We headed out to the zoo around 9:00 on Friday morning right after breakfast and right after the morning rush hour. The air was cool, but the sun was warm as we headed into the zoo.
Although Lydia rode in the stroller much of the time, she also did some walking. She still needs to hold a hand when walking long distances, especially outside on uneven ground, but she is getting to be very mobile.
The first area we came to was the Asian Forest and an exhibit of Amur Tigers.
In addition to the tigers and several other animals, the Asian Forest area also had Amur Leopards.
We then moved into the African Savanna where the first exhibit had brightly colored flamingos.

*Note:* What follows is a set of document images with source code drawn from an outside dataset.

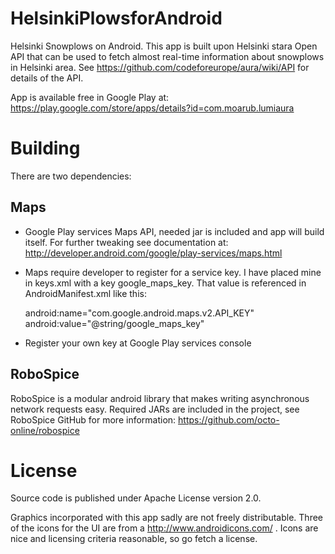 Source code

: HelsinkiPlowsforAndroid
=======================

Helsinki Snowplows on Android. This app is built upon Helsinki stara Open API that can be used to fetch almost real-time information about snowplows in Helsinki area. See https://github.com/codeforeurope/aura/wiki/API for details of the API. 

App is available free in Google Play at:
https://play.google.com/store/apps/details?id=com.moarub.lumiaura


Building
========

There are two dependencies:

Maps
----

- Google Play services Maps API, needed jar is included and app will build itself. For further tweaking see documentation at: 
http://developer.android.com/google/play-services/maps.html
- Maps require developer to register for a service key. I have placed mine in keys.xml with a key google_maps_key. That value is referenced in AndroidManifest.xml like this: 

    android:name="com.google.android.maps.v2.API_KEY"
    android:value="@string/google_maps_key"

- Register your own key at Google Play services console

RoboSpice
---------

RoboSpice is a modular android library that makes writing asynchronous network requests easy. Required JARs are included in the project, see RoboSpice GitHub for more information:
https://github.com/octo-online/robospice

License
=======

Source code is published under Apache License version 2.0.

Graphics incorporated with this app sadly are not freely distributable. Three of the icons for the UI are from a http://www.androidicons.com/ . Icons are nice and licensing criteria reasonable, so go fetch a license. 




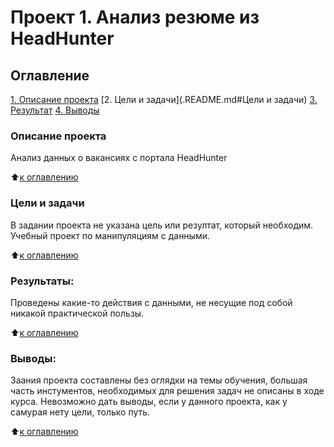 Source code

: # Проект 1.  Анализ резюме из HeadHunter

## Оглавление
[1. Описание проекта](.README.md#Описание-проекта)
[2. Цели и задачи](.README.md#Цели и задачи)
[3. Результат](.README.md#Результат)
[4. Выводы](.README.md#Выводы)

### Описание проекта
Анализ данных о вакансиях с портала HeadHunter

:arrow_up:[к оглавлению](.README.md#Оглавление)


### Цели и задачи
В задании проекта не указана цель или резултат, который необходим. Учебный проект по манипуляциям с данными.

:arrow_up:[к оглавлению](.README.md#Оглавление)

### Результаты:
Проведены какие-то действия с данными, не несущие под собой никакой практической пользы.

:arrow_up:[к оглавлению](.README.md#Оглавление)


### Выводы:
Заания проекта составлены без оглядки на темы обучения, большая часть инстументов, необходимых для решения задач не описаны в ходе курса. Невозможно дать выводы, если у данного проекта, как у самурая нету цели, только путь.

:arrow_up:[к оглавлению](.README.md#Оглавление)
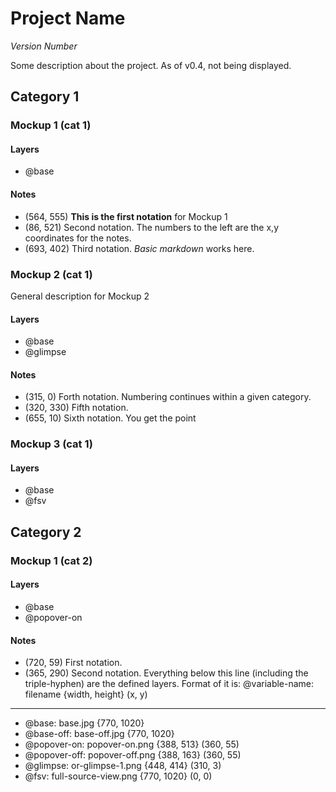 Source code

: # Project Name

*Version Number*

Some description about the project. As of v0.4, not being displayed.

## Category 1

### Mockup 1 (cat 1)

#### Layers

* @base 

#### Notes

* (564, 555) **This is the first notation** for Mockup 1
* (86, 521) Second notation. The numbers to the left are the x,y coordinates for the notes.
* (693, 402) Third notation. *Basic markdown* works here.

### Mockup 2 (cat 1)

General description for Mockup 2

#### Layers

* @base 
* @glimpse

#### Notes

* (315, 0) Forth notation. Numbering continues within a given category.
* (320, 330) Fifth notation.
* (655, 10) Sixth notation. You get the point

### Mockup 3 (cat 1)

#### Layers

* @base
* @fsv

## Category 2

### Mockup 1 (cat 2)

#### Layers

* @base 
* @popover-on

#### Notes

* (720, 59) First notation.
* (365, 290) Second notation. Everything below this line (including the triple-hyphen) are the defined layers. Format of it is: @variable-name: filename {width, height} (x, y)

---

* @base: base.jpg {770, 1020}
* @base-off: base-off.jpg {770, 1020}
* @popover-on: popover-on.png {388, 513} (360, 55)
* @popover-off: popover-off.png {388, 163} (360, 55)
* @glimpse: or-glimpse-1.png {448, 414} (310, 3)
* @fsv: full-source-view.png {770, 1020} (0, 0) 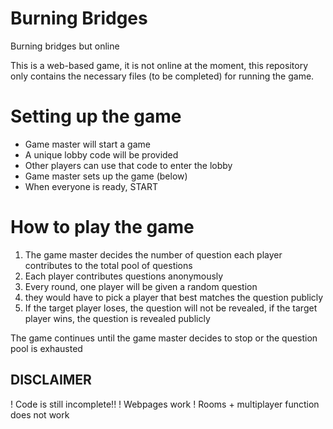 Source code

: # Burning Bridges
Burning bridges but online

This is a web-based game, it is not online at the moment, this repository only contains the necessary files (to be completed) for running the game.


# Setting up the game
  - Game master will start a game
  - A unique lobby code will be provided
  - Other players can use that code to enter the lobby
  - Game master sets up the game (below)
  - When everyone is ready, START

# How to play the game
1. The game master decides the number of question each player contributes to the total pool of questions
2. Each player contributes questions anonymously
3. Every round, one player will be given a random question
4. they would have to pick a player that best matches the question publicly
5. If the target player loses, the question will not be revealed, if the target player wins, the question is revealed publicly

The game continues until the game master decides to stop or the question pool is exhausted

## DISCLAIMER ##
! Code is still incomplete!!
! Webpages work
! Rooms + multiplayer function does not work


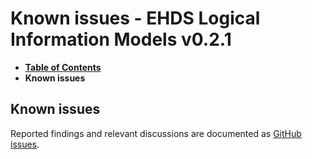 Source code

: # Known issues - EHDS Logical Information Models v0.2.1

* [**Table of Contents**](toc.md)
* **Known issues**

## Known issues

Reported findings and relevant discussions are documented as [GitHub issues](https://github.com/Xt-EHR/xt-ehr-common/issues).

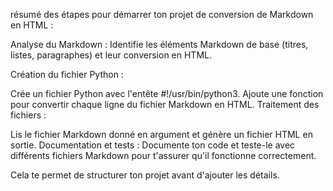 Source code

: résumé des étapes pour démarrer ton projet de conversion de Markdown en HTML :

Analyse du Markdown : Identifie les éléments Markdown de base (titres, listes, paragraphes) et leur conversion en HTML.

Création du fichier Python :

Crée un fichier Python avec l'entête #!/usr/bin/python3.
Ajoute une fonction pour convertir chaque ligne du fichier Markdown en HTML.
Traitement des fichiers :

Lis le fichier Markdown donné en argument et génère un fichier HTML en sortie.
Documentation et tests : Documente ton code et teste-le avec différents fichiers Markdown pour t'assurer qu'il fonctionne correctement.

Cela te permet de structurer ton projet avant d'ajouter les détails.
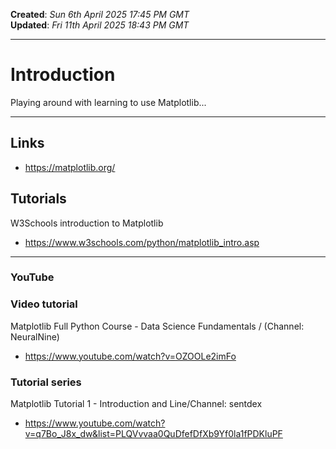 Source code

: **Created**: *Sun 6th April 2025 17:45 PM GMT*    
**Updated**: *Fri 11th April 2025 18:43 PM GMT*  

-----

# Introduction

Playing around with learning to use Matplotlib...

-----

## Links

- https://matplotlib.org/

## Tutorials  

W3Schools introduction to Matplotlib  
- https://www.w3schools.com/python/matplotlib_intro.asp  

-----

### YouTube  

### Video tutorial

Matplotlib Full Python Course - Data Science Fundamentals / (Channel: NeuralNine)  
- https://www.youtube.com/watch?v=OZOOLe2imFo

### Tutorial series

Matplotlib Tutorial 1 - Introduction and Line/Channel: sentdex    
- https://www.youtube.com/watch?v=q7Bo_J8x_dw&list=PLQVvvaa0QuDfefDfXb9Yf0la1fPDKluPF    




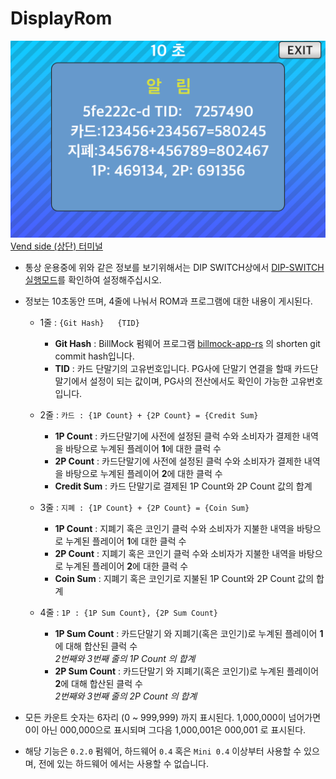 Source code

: <!--
SPDX-FileCopyrightText: © 2023 Jinwoo Park (pmnxis@gmail.com)

SPDX-License-Identifier: MIT OR Apache-2.0
-->

# DisplayRom

![display rom screen](./images/dip_switch_rom_disp_kokr.png) [Vend side (상단) 터미널](./port_vend_side.md#vend-side-quick-terminal)

- 통상 운용중에 위와 같은 정보를 보기위해서는 DIP SWITCH상에서 [DIP-SWITCH 실행모드](./dip_switch.md#실행모드---application-mode)를 확인하여 설정해주십시오.

- 정보는 10초동안 뜨며, 4줄에 나눠서 ROM과 프로그램에 대한 내용이 게시된다.
    - 1줄 : `{Git Hash}   {TID}`
        - **Git Hash** : BillMock 펌웨어 프로그램 [billmock-app-rs](https://github.com/pmnxis/billmock-app-rs) 의 shorten git commit hash입니다.
        - **TID** : 카드 단말기의 고유번호입니다. PG사에 단말기 연결을 할때 카드단말기에서 설정이 되는 값이며, PG사의 전산에서도 확인이 가능한 고유번호입니다.

    - 2줄 : `카드 : {1P Count} + {2P Count} = {Credit Sum}`
        - **1P Count** : 카드단말기에 사전에 설정된 클럭 수와 소비자가 결제한 내역을 바탕으로 누계된 플레이어 **1**에 대한 클럭 수 
        - **2P Count** : 카드단말기에 사전에 설정된 클럭 수와 소비자가 결제한 내역을 바탕으로 누계된 플레이어 **2**에 대한 클럭 수
        - **Credit Sum** : 카드 단말기로 결제된 1P Count와 2P Count 값의 합계

    - 3줄 : `지폐 : {1P Count} + {2P Count} = {Coin Sum}`
        - **1P Count** : 지폐기 혹은 코인기 클럭 수와 소비자가 지불한 내역을 바탕으로 누계된 플레이어 **1**에 대한 클럭 수 
        - **2P Count** : 지폐기 혹은 코인기 클럭 수와 소비자가 지불한 내역을 바탕으로 누계된 플레이어 **2**에 대한 클럭 수
        - **Coin Sum** : 지폐기 혹은 코인기로 지불된 1P Count와 2P Count 값의 합계

    - 4줄 : `1P : {1P Sum Count}, {2P Sum Count}`
        - **1P Sum Count** : 카드단말기 와 지폐기(혹은 코인기)로 누계된 플레이어 **1**에 대해 합산된 클럭 수</br>_2번째와 3번째 줄의 1P Count 의 합계_
        - **2P Sum Count** : 카드단말기 와 지폐기(혹은 코인기)로 누계된 플레이어 **2**에 대해 합산된 클럭 수</br>_2번째와 3번째 줄의 2P Count 의 합계_

- 모든 카운트 숫자는 6자리 (0 ~ 999,999) 까지 표시된다. 1,000,000이 넘어가면 0이 아닌 000,000으로 표시되며 그다음 1,000,001은 000,001 로 표시된다.

- 해당 기능은 `0.2.0` 펌웨어, 하드웨어 `0.4` 혹은 `Mini 0.4` 이상부터 사용할 수 있으며, 전에 있는 하드웨어 에서는 사용할 수 없습니다.
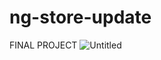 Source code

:# ng-store-update
FINAL PROJECT
![Untitled](https://user-images.githubusercontent.com/53650114/83891333-aaedee80-a755-11ea-95c0-380e0854fab5.png)

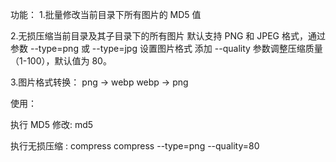 功能：
1.批量修改当前目录下所有图片的 MD5 值

2.无损压缩当前目录及其子目录下的所有图片
默认支持 PNG 和 JPEG 格式，通过参数 --type=png 或 --type=jpg 设置图片格式
添加 --quality 参数调整压缩质量（1-100），默认值为 80。

3.图片格式转换：
png -> webp
webp -> png



使用： 

执行 MD5 修改: md5

执行无损压缩 :
compress
compress --type=png --quality=80



  

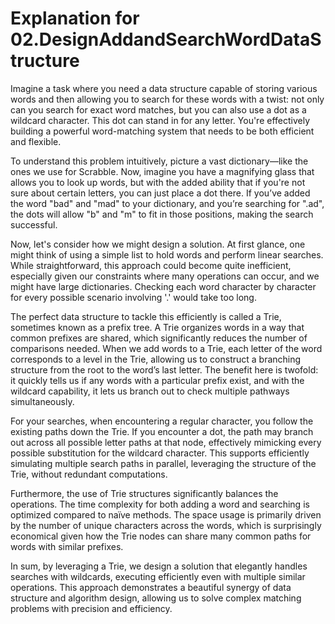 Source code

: # Explanation for 02.DesignAddandSearchWordDataStructure

Imagine a task where you need a data structure capable of storing various words and then allowing you to search for these words with a twist: not only can you search for exact word matches, but you can also use a dot as a wildcard character. This dot can stand in for any letter. You're effectively building a powerful word-matching system that needs to be both efficient and flexible.

To understand this problem intuitively, picture a vast dictionary—like the ones we use for Scrabble. Now, imagine you have a magnifying glass that allows you to look up words, but with the added ability that if you're not sure about certain letters, you can just place a dot there. If you’ve added the word "bad" and "mad" to your dictionary, and you’re searching for ".ad", the dots will allow "b" and "m" to fit in those positions, making the search successful.

Now, let's consider how we might design a solution. At first glance, one might think of using a simple list to hold words and perform linear searches. While straightforward, this approach could become quite inefficient, especially given our constraints where many operations can occur, and we might have large dictionaries. Checking each word character by character for every possible scenario involving '.' would take too long.

The perfect data structure to tackle this efficiently is called a Trie, sometimes known as a prefix tree. A Trie organizes words in a way that common prefixes are shared, which significantly reduces the number of comparisons needed. When we add words to a Trie, each letter of the word corresponds to a level in the Trie, allowing us to construct a branching structure from the root to the word’s last letter. The benefit here is twofold: it quickly tells us if any words with a particular prefix exist, and with the wildcard capability, it lets us branch out to check multiple pathways simultaneously.

For your searches, when encountering a regular character, you follow the existing paths down the Trie. If you encounter a dot, the path may branch out across all possible letter paths at that node, effectively mimicking every possible substitution for the wildcard character. This supports efficiently simulating multiple search paths in parallel, leveraging the structure of the Trie, without redundant computations.

Furthermore, the use of Trie structures significantly balances the operations. The time complexity for both adding a word and searching is optimized compared to naïve methods. The space usage is primarily driven by the number of unique characters across the words, which is surprisingly economical given how the Trie nodes can share many common paths for words with similar prefixes.

In sum, by leveraging a Trie, we design a solution that elegantly handles searches with wildcards, executing efficiently even with multiple similar operations. This approach demonstrates a beautiful synergy of data structure and algorithm design, allowing us to solve complex matching problems with precision and efficiency. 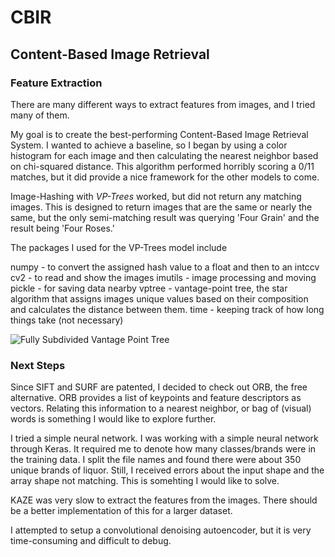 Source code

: # CBIR
## Content-Based Image Retrieval

### Feature Extraction

There are many different ways to extract features from images, and I tried many of them. 
  
My goal is to create the best-performing Content-Based Image Retrieval System. I wanted to achieve a baseline, so I began by using a color histogram for each image and then calculating the nearest neighbor based on chi-squared distance. This algorithm performed horribly scoring a 0/11 matches, but it did provide a nice framework for the other models to come. 
 
Image-Hashing with *VP-Trees* worked, but did not return any matching images. This is designed to return images that are the same or nearly the same, but the only semi-matching result was querying 'Four Grain' and the result being 'Four Roses.'

The packages I used for the VP-Trees model include

numpy - to convert the assigned hash value to a float and then to an intccv
cv2 - to read and show the images
imutils - image processing and moving
pickle - for saving data nearby
vptree - vantage-point tree, the star algorithm that assigns images unique values based on their composition and calculates the distance between them. 
time - keeping track of how long things take (not necessary) 

![Fully Subdivided Vantage Point Tree]([Imgur](https://i.imgur.com/141xhIo.png))

### Next Steps

Since SIFT and SURF are patented, I decided to check out ORB, the free alternative. ORB provides a list of keypoints and feature descriptors as vectors. Relating this information to a nearest neighbor, or bag of (visual) words is something I would like to explore further. 
 
I tried a simple neural network. I was working with a simple neural network through Keras. It required me to denote how many classes/brands were in the training data. I split the file names and found there were about 350 unique brands of liquor. Still, I received errors about the input shape and the array shape not matching. This is somehting I would like to solve. 

KAZE was very slow to extract the features from the images. There should be a better implementation of this for a larger dataset. 

I attempted to setup a convolutional denoising autoencoder, but it is very time-consuming and difficult to debug.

Also in the savanna were giraffes, zebras, lions, cheetahs, rhinos and several types of antelopes. In the same exhibit as the antelopes was also an ostrich.
One of Paul's favorite zoo animals is the elephant. Lydia seemed to like them, too.
The Tropical Forest opened in 1991. It is a 5-acre, indoor rainforest that houses 16 species of primates. Different species of the monkeys and apes are in separate enclosures in the forest. The next photo shows Margery holding Lydia while checking out the gorillas.
When the zoo was first built, it was constructed the same way as all zoos at that time with a series of indoor and outdoor cages to house the animals. In the 1980s, the Pittsburgh Zoo, along with most zoos around the world, began to develop more naturalistic habitats in which to display the animals. The last time we were at the Pittsburgh Zoo, they were just starting to transform the exhibits.
The only thing we recognized from the old zoo were the remains of the bear enclosures. Built in 1937 as a WPA project, the bear enclosures were some of the earliest attempts at naturalistic animal exhibits. They were huge stone enclosures built into the side of a hill. There were no bars. The animals were confined by a deep chasm and a vertical wall in front and high stone walls in back. There were several enclosures that each housed a different kind of bear.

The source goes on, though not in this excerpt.